In a report released Thursday, GAO officials wrote that the U.S. Department of Energy needs to analyze cost increases for the program to produce mixed-oxide fuel, or MOX.

The MOX plant is being built at the Savannah River Site, a former nuclear bomb plant along the South Carolina-Georgia border where reactors have been shuttered for years. It would be the first of its kind in the United States to create fuel from weapons-grade plutonium and represents an international nonproliferation effort.

Both the United States and Russia have committed to disposing of at least 34 metric tons apiece of weapons-grade plutonium - an amount, according to the National Nuclear Security Administration, that is enough material for about 17,000 nuclear warheads.

Construction on the MOX plant began in 2007, but the project has undergone years of delays as its costs have continued to rise. Last year, the GAO said the project was more than three years behind its 2016 completion deadline and at least $3 billion over budget.

The NNSA, a semi-autonomous agency within the Energy Department, manages the MOX project. In its report issued Thursday, the General Accountability Office criticized the agency for not analyzing the origins of cost increases.

"Without a root cause analysis, it is uncertain whether NNSA will be able to accurately identify underlying causes of the cost increases for the MOX facility," auditors wrote. Because NNSA hasn't done such work, the report went on, the agency "cannot provide assurance that it has correctly identified the underlying causes to ensure that they will not lead to further cost increases as the projects move forward."

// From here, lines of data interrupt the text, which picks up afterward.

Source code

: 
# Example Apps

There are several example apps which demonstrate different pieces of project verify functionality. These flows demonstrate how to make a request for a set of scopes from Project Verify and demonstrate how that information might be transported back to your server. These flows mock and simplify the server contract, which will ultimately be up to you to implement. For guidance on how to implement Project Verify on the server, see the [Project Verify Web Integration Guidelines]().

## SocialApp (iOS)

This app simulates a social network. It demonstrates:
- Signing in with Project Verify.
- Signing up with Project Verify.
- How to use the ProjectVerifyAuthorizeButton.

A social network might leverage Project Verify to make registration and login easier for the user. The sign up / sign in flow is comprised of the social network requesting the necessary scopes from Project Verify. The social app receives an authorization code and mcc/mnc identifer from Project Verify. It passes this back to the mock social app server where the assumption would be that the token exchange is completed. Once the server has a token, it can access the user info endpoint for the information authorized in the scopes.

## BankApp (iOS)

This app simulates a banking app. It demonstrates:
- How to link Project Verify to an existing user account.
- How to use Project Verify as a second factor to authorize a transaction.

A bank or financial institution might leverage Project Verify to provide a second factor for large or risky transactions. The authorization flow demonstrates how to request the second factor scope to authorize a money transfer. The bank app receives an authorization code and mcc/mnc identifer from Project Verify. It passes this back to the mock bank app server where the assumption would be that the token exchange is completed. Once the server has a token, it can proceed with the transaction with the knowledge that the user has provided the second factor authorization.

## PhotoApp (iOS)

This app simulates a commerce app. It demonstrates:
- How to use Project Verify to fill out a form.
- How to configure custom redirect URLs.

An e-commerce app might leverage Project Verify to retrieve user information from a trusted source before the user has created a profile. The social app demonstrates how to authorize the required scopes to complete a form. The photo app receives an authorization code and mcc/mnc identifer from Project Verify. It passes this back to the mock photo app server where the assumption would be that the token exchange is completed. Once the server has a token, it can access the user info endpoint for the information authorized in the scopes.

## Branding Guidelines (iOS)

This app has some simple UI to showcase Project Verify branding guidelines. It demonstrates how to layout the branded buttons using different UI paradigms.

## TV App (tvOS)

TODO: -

Officials have said that rising projects costs are due in part to some contractors being hired before designs were complete. As a result, the NNSA has said, some costs have averaged 60 percent higher than estimated.

The Obama administration has slowed funding on the project, asking Congress last year for $320 million in its 2014 budget - down more than 25 percent from 2012. In its budget request, the administration wrote that its high costs "may make the project unaffordable" and pledged to look for different ways to dispose of plutonium.

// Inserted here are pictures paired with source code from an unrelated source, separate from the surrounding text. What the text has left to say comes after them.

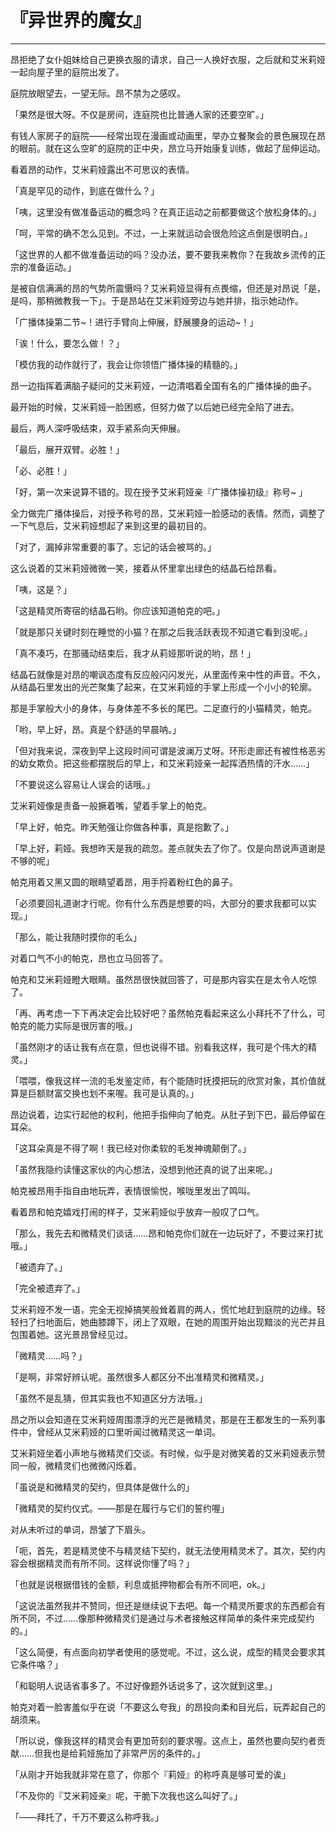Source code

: # 『异世界的魔女』

------

昂拒绝了女仆姐妹给自己更换衣服的请求，自己一人换好衣服，之后就和艾米莉娅一起向屋子里的庭院出发了。

庭院放眼望去，一望无际。昂不禁为之感叹。

「果然是很大呀。不仅是房间，连庭院也比普通人家的还要空旷。」

有钱人家房子的庭院——经常出现在漫画或动画里，举办立餐聚会的景色展现在昂的眼前。就在这么空旷的庭院的正中央，昂立马开始康复训练，做起了屈伸运动。

看着昂的动作，艾米莉娅露出不可思议的表情。

「真是罕见的动作，到底在做什么？」

「咦，这里没有做准备运动的概念吗？在真正运动之前都要做这个放松身体的。」

「呵，平常的确不怎么见到。不过，一上来就运动会很危险这点倒是很明白。」

「这世界的人都不做准备运动的吗？没办法，要不要我来教你？在我故乡流传的正宗的准备运动。」

是被自信满满的昂的气势所震慑吗？艾米莉娅显得有点畏缩，但还是对昂说「是，是吗，那稍微教我一下」。于是昂站在艾米莉娅旁边与她并排，指示她动作。

「广播体操第二节~！进行手臂向上伸展，舒展腰身的运动~！」

「诶！什么，要怎么做！？」

「模仿我的动作就行了，我会让你领悟广播体操的精髓的。」

昂一边指挥着满脑子疑问的艾米莉娅，一边清唱着全国有名的广播体操的曲子。

最开始的时候，艾米莉娅一脸困惑，但努力做了以后她已经完全陷了进去。

最后，两人深呼吸结束，双手紧系向天伸展。

「最后，展开双臂。必胜！」

「必、必胜！」

「好，第一次来说算不错的。现在授予艾米莉娅亲『广播体操初级』称号~ 」

全力做完广播体操后，对授予称号的昂，艾米莉娅一脸感动的表情。然而，调整了一下气息后，艾米莉娅想起了来到这里的最初目的。

「对了，漏掉非常重要的事了。忘记的话会被骂的。」

这么说着的艾米莉娅微微一笑，接着从怀里拿出绿色的结晶石给昂看。

「咦，这是？」

「这是精灵所寄宿的结晶石哟。你应该知道帕克的吧。」

「就是那只关键时刻在睡觉的小猫？在那之后我活跃表现不知道它看到没呢。」

「真不凑巧，在那骚动结束后，我才从莉娅那听说的哟，昂！」

结晶石就像是对昂的嘲讽态度有反应般闪闪发光，从里面传来中性的声音。不久，从结晶石里发出的光芒聚集了起来，在艾米莉娅的手掌上形成一个小小的轮廓。

那是手掌般大小的身体，与身体差不多长的尾巴。二足直行的小猫精灵，帕克。

「哟，早上好，昂。真是个舒适的早晨呐。」

「但对我来说，深夜到早上这段时间可谓是波澜万丈呀。环形走廊还有被性格恶劣的幼女欺负。把这些都摆脱后的早上，和艾米莉娅亲一起挥洒热情的汗水……」

「不要说这么容易让人误会的话哦。」

艾米莉娅像是责备一般撅着嘴，望着手掌上的帕克。

「早上好，帕克。昨天勉强让你做各种事，真是抱歉了。」

「早上好，莉娅。我想昨天是我的疏忽。差点就失去了你了。仅是向昂说声道谢是不够的呢」

帕克用着又黑又圆的眼睛望着昂，用手捋着粉红色的鼻子。

「必须要回礼道谢才行呢。你有什么东西是想要的吗，大部分的要求我都可以实现。」

「那么，能让我随时摸你的毛么」

对着口气不小的帕克，昂也立马回答了。

帕克和艾米莉娅瞪大眼睛。虽然昂很快就回答了，可是那内容实在是太令人吃惊了。

「再、再考虑一下下再决定会比较好吧？虽然帕克看起来这么小拜托不了什么，可帕克的能力实际是很厉害的哦。」

「虽然刚才的话让我有点在意，但也说得不错。别看我这样，我可是个伟大的精灵。」

「喂喂，像我这样一流的毛发鉴定师，有个能随时抚摸把玩的欣赏对象，其价值就算是巨额财富交换也划不来喔。我可是认真的。」

昂边说着，边实行起他的权利，他把手指伸向了帕克。从肚子到下巴，最后停留在耳朵。

「这耳朵真是不得了啊！我已经对你柔软的毛发神魂颠倒了。」

「虽然我隐约读懂这家伙的内心想法，没想到他还真的说了出来呢。」

帕克被昂用手指自由地玩弄，表情很愉悦，喉咙里发出了鸣叫。

看着昂和帕克嬉戏打闹的样子，艾米莉娅似乎放弃一般叹了口气。

「那么，我先去和微精灵们谈话……昂和帕克你们就在一边玩好了，不要过来打扰哦。」

「被遗弃了。」

「完全被遗弃了。」

艾米莉娅不发一语，完全无视掉搞笑般耸着肩的两人，慌忙地赶到庭院的边缘。轻轻扫了扫地面后，她曲膝蹲下，闭上了双眼，在她的周围开始出现黯淡的光芒并且包围着她。这光景昂曾经见过。

「微精灵……吗？」

「是啊，非常好辨认呢。虽然很多人都区分不出准精灵和微精灵。」

「虽然不是乱猜，但其实我也不知道区分方法哦。」

昂之所以会知道在艾米莉娅周围漂浮的光芒是微精灵，那是在王都发生的一系列事件中，曾经从艾米莉娅的口里听闻过微精灵这一单词。

艾米莉娅坐着小声地与微精灵们交谈。有时候，似乎是对微笑着的艾米莉娅表示赞同一般，微精灵们也微微闪烁着。

「虽说是和微精灵的契约，但具体是做什么的」

「微精灵的契约仪式。——那是在履行与它们的誓约喔」

对从未听过的单词，昂皱了下眉头。

「呃，首先，若是精灵使不与精灵结下契约，就无法使用精灵术了。其次，契约内容会根据精灵而有所不同。这样说你懂了吗？」

「也就是说根据借钱的金额，利息或抵押物都会有所不同吧，ok。」

「这说法虽然我并不赞同，但还是继续说下去吧。每一个精灵所要求的东西都会有所不同，不过……像那种微精灵们是通过与术者接触这样简单的条件来完成契约的。」

「这么简便，有点面向初学者使用的感觉呢。不过，这么说，成型的精灵会要求其它条件咯？」

「和聪明人说话省事多了。不过好像题外话说多了，这次就到这里。」

帕克对着一脸害羞似乎在说「不要这么夸我」的昂投向柔和目光后，玩弄起自己的胡须来。

「所以说，像我这样的精灵会有更加苛刻的要求喔。这点上，虽然也要向契约者贡献……但我也是给莉娅施加了非常严厉的条件的。」

「从刚才开始我就非常在意了，你那个『莉娅』的称呼真是够可爱的诶」

「不及你的『艾米莉娅亲』呢，干脆下次我也这么叫好了。」

「——拜托了，千万不要这么称呼我。」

Last summer, project contractors received warnings that could be the precursors for hundreds of layoffs, job losses the signatories note could have wide-reaching economic effects on the surrounding area. Citing newspaper reports projecting that 500 layoffs at MOX would cost five surrounding counties about $42 million in payroll, a bipartisan group of South Carolina's Washington representatives wrote to Energy Secretary Ernest Moniz, inviting him to come see firsthand what is happening at the site.

NNSA officials did not immediately return messages seeking comment. In an email, Sierra Club adviser Tom Clements, a longtime critic of the MOX project, said Thursday that more transparency is needed on the costly project.

"There is ample blame to go around for this shocking situation," Clements said. "It's time for the cover-up of MOX costs to end and DOE's National Nuclear Security Administration must immediately release their cost estimate for the mismanaged MOX program so that it can be subjected to public scrutiny."